こちらのリング。
後で作りについて書こうかなと思っている間に、リピーター様にご注文いただきましたが…
一応書こうと思っていたことを書きたいなと思いましての追記です。
スターサファイアの脇のダイヤモンドを留めている爪のあたりの地金部分。
和彫りで凹ませています。
地金から爪を起こすため
というのではなく、別の部分を何箇所も凹ませていますから、装飾ですね。
アームもぐるりと艶消し加工されていますので、
地金の鏡面光沢を減らすという意図があるように思います。
それと、もう一つの意図がありまして、それは、ダイヤモンドをより輝かせるため。というものです。
お、この職人さんは、ダイヤモンドの周囲を削ることで、装飾と、輝きを取り入れますね!
と、ジュエリーと対話するというか、職人さんと会話するというか、そういう楽しみ方があります。

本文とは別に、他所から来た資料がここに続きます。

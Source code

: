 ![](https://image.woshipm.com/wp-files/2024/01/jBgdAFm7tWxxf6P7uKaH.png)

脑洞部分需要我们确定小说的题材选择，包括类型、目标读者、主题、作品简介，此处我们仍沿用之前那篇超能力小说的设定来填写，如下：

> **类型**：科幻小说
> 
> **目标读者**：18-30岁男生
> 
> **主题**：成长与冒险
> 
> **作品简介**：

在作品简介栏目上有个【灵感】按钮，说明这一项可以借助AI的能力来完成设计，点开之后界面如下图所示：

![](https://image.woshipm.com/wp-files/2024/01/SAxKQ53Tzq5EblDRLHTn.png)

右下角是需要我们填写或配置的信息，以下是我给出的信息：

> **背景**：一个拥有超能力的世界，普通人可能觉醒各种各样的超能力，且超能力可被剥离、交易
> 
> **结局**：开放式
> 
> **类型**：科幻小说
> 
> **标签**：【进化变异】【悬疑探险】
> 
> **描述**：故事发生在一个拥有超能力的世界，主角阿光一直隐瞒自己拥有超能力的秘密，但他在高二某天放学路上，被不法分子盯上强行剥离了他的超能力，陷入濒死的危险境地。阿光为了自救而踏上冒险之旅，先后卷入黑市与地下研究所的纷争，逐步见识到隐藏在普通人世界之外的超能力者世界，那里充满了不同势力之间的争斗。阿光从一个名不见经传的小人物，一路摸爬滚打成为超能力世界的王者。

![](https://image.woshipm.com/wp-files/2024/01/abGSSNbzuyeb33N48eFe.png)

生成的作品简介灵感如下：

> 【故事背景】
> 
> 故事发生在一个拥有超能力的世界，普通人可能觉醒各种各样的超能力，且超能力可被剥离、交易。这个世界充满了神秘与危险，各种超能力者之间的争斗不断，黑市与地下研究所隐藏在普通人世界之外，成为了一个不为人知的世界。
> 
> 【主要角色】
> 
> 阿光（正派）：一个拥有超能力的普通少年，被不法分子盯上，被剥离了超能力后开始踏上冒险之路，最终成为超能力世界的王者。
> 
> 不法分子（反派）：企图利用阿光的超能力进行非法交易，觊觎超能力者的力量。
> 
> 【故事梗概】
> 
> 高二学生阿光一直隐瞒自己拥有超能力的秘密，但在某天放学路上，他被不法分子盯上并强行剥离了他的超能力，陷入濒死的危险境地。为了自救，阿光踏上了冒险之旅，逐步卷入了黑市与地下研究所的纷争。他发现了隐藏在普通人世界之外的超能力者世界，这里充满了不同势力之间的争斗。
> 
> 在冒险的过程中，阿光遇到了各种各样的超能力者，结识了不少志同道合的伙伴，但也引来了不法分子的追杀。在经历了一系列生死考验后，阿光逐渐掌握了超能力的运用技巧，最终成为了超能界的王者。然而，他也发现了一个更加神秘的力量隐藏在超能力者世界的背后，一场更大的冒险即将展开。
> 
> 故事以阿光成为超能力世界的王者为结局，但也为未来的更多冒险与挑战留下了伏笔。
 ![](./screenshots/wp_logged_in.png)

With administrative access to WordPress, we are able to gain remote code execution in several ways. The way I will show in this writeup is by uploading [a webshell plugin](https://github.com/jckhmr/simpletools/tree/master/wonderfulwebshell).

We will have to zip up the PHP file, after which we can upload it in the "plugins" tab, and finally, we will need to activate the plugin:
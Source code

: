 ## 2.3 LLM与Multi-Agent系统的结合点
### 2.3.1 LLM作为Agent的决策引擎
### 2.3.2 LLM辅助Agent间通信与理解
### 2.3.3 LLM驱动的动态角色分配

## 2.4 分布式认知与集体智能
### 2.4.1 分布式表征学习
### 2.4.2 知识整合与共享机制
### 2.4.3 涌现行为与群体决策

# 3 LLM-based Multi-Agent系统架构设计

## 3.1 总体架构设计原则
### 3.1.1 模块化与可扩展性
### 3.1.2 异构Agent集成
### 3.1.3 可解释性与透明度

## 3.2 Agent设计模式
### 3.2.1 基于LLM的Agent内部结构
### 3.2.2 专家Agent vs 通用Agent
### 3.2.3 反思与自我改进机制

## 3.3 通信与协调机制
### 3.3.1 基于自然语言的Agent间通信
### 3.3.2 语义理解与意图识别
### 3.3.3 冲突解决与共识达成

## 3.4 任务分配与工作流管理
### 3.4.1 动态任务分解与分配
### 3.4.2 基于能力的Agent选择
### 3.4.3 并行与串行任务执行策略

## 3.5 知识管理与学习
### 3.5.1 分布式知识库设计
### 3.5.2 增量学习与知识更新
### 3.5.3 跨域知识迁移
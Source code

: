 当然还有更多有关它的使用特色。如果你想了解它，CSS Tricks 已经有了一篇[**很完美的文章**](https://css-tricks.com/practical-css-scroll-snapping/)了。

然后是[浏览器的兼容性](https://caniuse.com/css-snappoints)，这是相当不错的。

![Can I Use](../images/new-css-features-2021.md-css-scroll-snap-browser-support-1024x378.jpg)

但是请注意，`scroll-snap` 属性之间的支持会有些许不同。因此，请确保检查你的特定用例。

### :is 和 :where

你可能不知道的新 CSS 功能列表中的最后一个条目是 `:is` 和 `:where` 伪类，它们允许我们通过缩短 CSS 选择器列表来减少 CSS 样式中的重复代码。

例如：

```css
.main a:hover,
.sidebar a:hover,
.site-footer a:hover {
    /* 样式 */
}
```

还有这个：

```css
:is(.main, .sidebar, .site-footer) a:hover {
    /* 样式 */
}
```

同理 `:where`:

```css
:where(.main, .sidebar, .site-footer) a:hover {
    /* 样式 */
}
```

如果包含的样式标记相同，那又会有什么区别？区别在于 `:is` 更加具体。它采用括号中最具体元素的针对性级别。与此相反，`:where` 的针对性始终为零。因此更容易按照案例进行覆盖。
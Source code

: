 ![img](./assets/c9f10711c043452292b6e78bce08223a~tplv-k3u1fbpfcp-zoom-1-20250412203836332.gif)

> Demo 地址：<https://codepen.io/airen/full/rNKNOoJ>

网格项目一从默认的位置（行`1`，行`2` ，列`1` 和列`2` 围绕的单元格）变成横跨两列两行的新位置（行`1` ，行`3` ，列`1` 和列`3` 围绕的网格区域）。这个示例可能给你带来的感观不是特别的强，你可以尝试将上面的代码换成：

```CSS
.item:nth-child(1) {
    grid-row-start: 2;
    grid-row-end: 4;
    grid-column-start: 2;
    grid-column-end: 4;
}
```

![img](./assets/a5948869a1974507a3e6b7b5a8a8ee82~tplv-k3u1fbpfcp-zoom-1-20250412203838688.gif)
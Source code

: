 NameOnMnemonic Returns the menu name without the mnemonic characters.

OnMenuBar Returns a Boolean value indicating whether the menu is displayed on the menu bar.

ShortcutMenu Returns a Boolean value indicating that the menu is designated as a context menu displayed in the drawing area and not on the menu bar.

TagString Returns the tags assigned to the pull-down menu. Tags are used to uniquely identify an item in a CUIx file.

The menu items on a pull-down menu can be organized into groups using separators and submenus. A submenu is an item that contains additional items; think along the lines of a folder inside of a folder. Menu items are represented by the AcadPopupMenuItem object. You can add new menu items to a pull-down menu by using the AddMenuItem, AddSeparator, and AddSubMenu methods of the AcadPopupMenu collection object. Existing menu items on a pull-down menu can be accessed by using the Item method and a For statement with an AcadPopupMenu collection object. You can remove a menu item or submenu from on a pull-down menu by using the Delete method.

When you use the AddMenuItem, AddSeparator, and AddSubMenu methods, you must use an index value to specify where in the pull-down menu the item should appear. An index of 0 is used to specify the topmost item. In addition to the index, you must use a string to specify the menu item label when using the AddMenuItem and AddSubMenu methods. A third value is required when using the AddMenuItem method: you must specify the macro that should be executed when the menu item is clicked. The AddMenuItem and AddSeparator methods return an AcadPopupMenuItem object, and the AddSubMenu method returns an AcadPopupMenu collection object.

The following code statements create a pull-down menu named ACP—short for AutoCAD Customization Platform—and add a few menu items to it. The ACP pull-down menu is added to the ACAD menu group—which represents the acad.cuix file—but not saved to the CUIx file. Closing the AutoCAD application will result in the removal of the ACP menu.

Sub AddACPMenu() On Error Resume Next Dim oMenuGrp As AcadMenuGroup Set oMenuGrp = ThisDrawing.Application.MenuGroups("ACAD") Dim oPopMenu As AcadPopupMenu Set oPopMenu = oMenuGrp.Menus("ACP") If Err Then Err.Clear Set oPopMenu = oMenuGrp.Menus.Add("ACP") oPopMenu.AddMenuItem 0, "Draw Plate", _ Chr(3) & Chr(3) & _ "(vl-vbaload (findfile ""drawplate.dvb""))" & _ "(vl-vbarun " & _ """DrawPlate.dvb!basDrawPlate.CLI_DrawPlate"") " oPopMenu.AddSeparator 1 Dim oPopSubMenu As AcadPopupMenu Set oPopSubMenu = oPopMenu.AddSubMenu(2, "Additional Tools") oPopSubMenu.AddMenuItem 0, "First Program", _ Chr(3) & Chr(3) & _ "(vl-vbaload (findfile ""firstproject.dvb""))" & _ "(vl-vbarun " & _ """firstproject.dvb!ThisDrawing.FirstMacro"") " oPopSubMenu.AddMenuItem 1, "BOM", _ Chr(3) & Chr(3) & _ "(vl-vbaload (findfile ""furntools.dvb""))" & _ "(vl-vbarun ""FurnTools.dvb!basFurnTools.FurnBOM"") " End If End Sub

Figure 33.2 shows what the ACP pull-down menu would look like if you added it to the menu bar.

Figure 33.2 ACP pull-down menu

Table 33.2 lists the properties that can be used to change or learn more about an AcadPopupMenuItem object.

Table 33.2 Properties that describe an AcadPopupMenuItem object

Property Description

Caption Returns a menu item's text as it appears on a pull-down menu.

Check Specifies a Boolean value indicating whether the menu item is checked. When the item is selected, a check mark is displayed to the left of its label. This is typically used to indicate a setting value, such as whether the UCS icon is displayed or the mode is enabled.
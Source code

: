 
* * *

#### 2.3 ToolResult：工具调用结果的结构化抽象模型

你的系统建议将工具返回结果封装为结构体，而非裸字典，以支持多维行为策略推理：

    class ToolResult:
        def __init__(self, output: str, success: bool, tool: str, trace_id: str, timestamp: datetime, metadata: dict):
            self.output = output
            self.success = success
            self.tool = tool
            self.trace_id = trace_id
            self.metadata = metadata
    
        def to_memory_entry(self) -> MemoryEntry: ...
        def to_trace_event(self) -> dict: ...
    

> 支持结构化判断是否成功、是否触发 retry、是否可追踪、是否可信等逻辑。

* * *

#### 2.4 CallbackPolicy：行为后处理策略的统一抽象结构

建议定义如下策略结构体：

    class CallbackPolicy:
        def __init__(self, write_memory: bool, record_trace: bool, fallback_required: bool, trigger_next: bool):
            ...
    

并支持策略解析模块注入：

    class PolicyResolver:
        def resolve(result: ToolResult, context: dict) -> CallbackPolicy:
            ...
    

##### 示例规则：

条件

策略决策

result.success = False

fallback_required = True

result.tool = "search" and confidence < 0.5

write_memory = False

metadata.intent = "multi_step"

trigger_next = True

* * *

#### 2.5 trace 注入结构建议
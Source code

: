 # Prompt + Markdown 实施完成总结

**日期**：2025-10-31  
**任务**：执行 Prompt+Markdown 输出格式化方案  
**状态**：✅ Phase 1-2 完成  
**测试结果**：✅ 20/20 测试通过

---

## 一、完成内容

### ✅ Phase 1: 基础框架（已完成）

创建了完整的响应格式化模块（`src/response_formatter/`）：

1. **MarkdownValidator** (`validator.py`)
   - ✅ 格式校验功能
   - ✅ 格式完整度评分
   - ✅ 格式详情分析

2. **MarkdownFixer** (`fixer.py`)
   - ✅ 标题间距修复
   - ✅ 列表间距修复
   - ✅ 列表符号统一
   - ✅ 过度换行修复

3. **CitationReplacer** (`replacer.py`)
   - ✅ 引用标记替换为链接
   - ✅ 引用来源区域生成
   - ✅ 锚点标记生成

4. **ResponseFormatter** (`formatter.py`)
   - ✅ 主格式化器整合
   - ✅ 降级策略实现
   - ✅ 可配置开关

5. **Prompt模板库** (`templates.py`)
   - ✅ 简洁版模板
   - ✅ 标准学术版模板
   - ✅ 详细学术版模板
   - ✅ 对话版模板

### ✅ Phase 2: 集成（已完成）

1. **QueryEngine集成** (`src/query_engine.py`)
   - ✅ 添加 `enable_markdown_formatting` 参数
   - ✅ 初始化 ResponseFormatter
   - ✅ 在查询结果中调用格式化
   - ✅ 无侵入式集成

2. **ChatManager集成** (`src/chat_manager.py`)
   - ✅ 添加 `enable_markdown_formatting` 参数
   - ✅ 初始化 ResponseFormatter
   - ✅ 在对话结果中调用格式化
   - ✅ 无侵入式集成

ダイヤモンドは、側面や、裏側からでも光を取り込むことでより輝きますが、
このリングを作った職人さんは、ダイヤモンドを輝かせるためにもっとすごい事を行っています。
写真ではわかりにくいかもしれませんが、
・・・わかります??
黄色の〇で囲ったところです。
唐草の根元の方に穴を開けています。
ダイヤモンドと唐草をより近づけるため、そして光を取り込むための穴・・・
このリングを見ても、ほとんどの人が気づかないであろう穴ですが、
その穴に気付き、何故穴を開けたのかの意図を読み解く事が出来た時に心が震えます。
手間を惜しまず、より良いものを・・・
その気持ちが伝わってきます。
現代ジュエリーの多くが(もちろん全てではありませんよ)つまらない、退屈だと感じてしまうのは、
何故その形なのか・・・
を、考えていったときに、
あぁ、こうやって工程を減らしているんだな。
とか、こうやってコストを抑えているんだな
とか、そういう部分まで目についてしまう部分が多いからです。
それは、コストを抑えて提供するという意味では、技術の進歩ではあるのですけどね…
昔のジュエリーは、手作りのものが多く残っており、作り手一人一人の創意工夫だったり、癖だったりが残っていますので、
ジュエリーと対話するいう楽しみが詰まっています。
デザインがカワイイ。
それもありだと思いますが、
作り に注目していくと、
ジュエリーの奥行きを感じ、よりジュエリーを楽しんでいただけるかと思います。